Afterward, my friend and I went to Denny’s for dinner. I answered several questions but felt I was bombarding him with program information perhaps he wasn’t ready for right now. Instead, he was thankful for me driving all the way, taking him to a meeting and showing him how the program really works. I guess WE gave him a first good impression.

We have already talked about going to another meeting here in the next couple of days. We both have to find out what our schedules are at work and try to coordinate a good date and time. Meanwhile, he got a recent meeting list and I “suggested” he try to get to at least a meeting a day. However, if he couldn’t, for whatever reason, to call me or pull me aside at work. I would be more than willing to talk to him about events going on in his life.

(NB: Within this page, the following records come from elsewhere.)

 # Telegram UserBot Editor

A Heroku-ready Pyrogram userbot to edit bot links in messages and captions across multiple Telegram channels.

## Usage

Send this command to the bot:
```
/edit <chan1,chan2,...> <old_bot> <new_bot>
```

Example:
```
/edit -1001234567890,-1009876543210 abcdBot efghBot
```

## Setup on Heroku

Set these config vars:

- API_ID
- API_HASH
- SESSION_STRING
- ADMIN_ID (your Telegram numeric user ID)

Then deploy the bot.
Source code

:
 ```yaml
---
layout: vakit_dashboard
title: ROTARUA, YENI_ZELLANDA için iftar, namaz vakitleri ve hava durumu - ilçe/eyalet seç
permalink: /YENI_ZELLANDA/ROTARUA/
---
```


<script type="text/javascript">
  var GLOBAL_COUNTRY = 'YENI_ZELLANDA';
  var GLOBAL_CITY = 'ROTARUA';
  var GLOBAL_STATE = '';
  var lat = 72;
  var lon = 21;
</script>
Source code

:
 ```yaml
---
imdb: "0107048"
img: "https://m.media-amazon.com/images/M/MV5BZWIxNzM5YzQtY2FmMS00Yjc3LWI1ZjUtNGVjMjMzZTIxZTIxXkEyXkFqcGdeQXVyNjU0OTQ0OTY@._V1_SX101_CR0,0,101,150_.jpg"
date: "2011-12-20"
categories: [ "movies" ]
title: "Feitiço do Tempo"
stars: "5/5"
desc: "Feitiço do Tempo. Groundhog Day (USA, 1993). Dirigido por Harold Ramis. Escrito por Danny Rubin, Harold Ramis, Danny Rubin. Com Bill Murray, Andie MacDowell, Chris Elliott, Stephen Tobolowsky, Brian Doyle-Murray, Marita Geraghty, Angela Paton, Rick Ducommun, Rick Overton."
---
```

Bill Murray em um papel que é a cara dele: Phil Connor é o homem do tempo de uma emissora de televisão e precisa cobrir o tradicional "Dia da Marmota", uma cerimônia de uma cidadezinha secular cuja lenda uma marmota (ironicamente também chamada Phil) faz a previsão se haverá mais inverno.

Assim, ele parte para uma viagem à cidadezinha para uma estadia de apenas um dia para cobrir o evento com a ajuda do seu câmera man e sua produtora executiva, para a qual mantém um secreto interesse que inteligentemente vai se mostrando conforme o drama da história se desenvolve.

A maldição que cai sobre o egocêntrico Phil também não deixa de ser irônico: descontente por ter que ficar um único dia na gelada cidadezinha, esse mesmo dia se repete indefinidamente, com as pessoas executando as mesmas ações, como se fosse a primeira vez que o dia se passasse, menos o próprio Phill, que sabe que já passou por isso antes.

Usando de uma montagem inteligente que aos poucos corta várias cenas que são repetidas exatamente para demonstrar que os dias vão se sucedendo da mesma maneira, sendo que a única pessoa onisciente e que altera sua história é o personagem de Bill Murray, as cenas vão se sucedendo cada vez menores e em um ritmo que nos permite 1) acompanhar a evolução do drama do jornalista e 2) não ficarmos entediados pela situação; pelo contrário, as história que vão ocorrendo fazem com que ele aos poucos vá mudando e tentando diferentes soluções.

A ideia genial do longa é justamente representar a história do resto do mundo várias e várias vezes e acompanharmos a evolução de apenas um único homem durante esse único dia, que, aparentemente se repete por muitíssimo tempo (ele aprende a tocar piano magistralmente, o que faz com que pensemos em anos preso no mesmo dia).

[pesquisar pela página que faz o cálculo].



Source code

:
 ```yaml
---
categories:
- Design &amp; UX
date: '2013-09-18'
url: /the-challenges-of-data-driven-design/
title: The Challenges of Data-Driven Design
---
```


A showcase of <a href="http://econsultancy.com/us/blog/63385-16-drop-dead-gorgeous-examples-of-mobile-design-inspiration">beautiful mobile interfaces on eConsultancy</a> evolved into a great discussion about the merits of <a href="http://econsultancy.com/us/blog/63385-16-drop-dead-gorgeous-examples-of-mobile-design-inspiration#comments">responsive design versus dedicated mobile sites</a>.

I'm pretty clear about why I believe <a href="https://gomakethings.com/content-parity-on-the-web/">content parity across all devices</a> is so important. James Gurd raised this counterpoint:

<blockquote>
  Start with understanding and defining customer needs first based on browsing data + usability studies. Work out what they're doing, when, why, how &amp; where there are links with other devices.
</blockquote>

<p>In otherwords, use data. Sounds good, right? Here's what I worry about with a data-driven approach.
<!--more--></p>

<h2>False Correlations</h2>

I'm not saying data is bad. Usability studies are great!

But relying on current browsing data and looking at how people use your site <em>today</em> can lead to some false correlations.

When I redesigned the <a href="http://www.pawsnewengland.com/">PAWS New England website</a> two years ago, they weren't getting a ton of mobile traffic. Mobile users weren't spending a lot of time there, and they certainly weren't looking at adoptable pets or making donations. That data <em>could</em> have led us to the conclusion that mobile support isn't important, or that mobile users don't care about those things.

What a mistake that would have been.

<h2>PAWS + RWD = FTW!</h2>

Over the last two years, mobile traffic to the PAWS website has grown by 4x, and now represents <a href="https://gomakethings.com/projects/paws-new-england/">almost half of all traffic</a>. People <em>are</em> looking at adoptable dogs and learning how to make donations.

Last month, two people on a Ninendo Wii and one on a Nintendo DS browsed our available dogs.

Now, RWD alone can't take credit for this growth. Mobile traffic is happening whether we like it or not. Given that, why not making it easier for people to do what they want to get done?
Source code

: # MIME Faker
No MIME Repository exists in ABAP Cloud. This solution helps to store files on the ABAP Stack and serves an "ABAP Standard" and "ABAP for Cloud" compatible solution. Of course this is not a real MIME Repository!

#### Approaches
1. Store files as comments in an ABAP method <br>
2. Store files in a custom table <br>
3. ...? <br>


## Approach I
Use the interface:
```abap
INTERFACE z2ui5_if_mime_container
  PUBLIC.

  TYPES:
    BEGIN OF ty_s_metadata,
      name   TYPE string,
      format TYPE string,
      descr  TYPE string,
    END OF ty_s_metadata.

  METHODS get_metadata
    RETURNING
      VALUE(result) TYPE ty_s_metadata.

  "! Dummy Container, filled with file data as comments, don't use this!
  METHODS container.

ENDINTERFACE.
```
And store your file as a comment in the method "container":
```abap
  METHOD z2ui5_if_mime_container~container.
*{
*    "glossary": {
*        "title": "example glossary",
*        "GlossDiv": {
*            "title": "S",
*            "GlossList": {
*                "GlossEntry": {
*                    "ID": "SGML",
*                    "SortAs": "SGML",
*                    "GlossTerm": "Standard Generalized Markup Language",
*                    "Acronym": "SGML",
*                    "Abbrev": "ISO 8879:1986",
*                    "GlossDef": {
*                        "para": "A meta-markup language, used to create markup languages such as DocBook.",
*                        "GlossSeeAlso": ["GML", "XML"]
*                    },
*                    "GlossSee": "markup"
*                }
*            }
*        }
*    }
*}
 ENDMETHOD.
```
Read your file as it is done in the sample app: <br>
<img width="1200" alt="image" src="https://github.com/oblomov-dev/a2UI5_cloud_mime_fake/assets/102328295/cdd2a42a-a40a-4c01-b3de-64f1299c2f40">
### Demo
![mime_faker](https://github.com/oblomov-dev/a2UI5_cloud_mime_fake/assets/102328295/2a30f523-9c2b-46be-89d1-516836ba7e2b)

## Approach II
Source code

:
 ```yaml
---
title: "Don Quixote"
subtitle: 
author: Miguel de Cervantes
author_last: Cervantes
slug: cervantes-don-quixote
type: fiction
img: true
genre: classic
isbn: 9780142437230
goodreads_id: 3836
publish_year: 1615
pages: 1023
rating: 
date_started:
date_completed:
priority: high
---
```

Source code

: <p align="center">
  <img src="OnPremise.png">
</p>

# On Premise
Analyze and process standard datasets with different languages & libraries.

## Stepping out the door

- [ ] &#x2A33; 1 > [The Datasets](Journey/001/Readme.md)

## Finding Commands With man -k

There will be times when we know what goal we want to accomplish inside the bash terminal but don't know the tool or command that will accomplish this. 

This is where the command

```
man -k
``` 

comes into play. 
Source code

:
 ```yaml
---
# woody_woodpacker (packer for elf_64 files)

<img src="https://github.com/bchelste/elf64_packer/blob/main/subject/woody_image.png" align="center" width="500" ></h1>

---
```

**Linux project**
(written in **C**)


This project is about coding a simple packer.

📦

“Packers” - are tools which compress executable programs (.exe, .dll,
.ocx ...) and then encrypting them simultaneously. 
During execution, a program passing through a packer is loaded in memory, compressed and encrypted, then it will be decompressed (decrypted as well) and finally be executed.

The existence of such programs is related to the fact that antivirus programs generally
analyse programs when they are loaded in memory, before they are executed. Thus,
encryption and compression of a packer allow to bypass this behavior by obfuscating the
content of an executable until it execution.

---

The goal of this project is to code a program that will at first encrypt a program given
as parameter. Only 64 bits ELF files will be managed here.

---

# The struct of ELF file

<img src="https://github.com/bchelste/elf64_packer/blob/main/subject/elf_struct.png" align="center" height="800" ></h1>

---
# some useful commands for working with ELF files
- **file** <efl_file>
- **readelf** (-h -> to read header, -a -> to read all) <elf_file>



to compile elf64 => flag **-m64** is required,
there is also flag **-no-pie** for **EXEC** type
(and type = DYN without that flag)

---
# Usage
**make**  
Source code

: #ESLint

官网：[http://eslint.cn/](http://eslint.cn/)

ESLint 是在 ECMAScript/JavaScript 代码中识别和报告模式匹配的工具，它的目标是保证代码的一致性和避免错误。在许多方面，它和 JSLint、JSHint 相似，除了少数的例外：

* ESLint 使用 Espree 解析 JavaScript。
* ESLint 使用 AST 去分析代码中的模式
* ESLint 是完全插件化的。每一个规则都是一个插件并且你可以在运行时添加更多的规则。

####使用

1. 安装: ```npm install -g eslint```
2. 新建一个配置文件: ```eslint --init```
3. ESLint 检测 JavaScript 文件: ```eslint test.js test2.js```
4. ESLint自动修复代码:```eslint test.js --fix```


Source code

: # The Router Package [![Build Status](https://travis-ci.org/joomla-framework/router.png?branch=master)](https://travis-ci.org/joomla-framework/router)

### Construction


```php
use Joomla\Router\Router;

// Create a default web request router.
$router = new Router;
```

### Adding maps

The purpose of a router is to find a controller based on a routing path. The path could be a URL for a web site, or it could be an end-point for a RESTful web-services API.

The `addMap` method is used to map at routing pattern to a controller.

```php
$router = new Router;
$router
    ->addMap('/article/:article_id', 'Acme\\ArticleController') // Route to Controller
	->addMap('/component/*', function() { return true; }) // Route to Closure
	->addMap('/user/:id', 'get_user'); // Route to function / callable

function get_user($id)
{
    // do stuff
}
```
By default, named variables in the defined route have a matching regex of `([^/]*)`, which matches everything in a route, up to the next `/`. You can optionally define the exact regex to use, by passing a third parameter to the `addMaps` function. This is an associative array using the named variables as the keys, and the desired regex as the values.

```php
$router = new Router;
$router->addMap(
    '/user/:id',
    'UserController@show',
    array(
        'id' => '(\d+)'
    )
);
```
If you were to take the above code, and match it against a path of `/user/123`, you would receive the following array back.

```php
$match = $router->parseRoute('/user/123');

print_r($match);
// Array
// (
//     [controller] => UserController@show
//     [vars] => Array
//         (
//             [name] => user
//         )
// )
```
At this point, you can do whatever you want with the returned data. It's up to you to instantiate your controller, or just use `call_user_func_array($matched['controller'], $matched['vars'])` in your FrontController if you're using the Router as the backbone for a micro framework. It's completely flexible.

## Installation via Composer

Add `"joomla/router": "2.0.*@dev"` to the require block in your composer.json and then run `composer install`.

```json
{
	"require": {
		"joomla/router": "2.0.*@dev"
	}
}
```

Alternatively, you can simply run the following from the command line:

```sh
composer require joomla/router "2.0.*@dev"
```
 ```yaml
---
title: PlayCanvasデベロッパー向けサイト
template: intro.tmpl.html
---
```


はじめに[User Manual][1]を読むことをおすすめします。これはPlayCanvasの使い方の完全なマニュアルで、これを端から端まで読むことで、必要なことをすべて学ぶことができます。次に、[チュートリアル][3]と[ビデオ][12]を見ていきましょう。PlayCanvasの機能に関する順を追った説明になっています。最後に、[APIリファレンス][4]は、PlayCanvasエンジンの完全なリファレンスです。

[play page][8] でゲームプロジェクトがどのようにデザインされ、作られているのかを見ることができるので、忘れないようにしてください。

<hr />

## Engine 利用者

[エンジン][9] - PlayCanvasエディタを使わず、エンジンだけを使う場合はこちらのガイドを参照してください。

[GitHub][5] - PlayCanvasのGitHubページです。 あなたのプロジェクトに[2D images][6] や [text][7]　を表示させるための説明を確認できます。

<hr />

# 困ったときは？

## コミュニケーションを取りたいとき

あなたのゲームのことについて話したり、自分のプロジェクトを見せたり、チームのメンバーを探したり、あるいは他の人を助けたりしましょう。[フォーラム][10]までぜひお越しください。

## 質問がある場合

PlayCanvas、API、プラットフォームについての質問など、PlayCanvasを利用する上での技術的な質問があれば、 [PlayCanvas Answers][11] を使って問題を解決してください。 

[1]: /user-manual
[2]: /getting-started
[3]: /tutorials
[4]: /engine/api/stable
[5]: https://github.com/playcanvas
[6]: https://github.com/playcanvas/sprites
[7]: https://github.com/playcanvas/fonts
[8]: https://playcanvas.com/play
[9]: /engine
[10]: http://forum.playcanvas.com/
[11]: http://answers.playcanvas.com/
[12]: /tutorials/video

So the ball is in his court. I have done my part. It is my hope he continues his journey.

 

 

Struggling

I have vowed not to include work on this blog for various reasons. However, when my professional life (work) impacts my recovery, there is an opportunity for others to learn how We, the recovering addict, deal with our addictions on a daily basis.  This is one such time.

I am now a Certified Nursing Assistant (CNA) with only five months of experience.  The facility that I work at is currently understaffed, badly.  Everyone is miserable.  I vowed not to get involved, do what is required of me and leave on a daily basis without a further thought of what went on.  While that worked for a while, I have found that in recent weeks, I too became miserable.  Right now, I’m not in a good place.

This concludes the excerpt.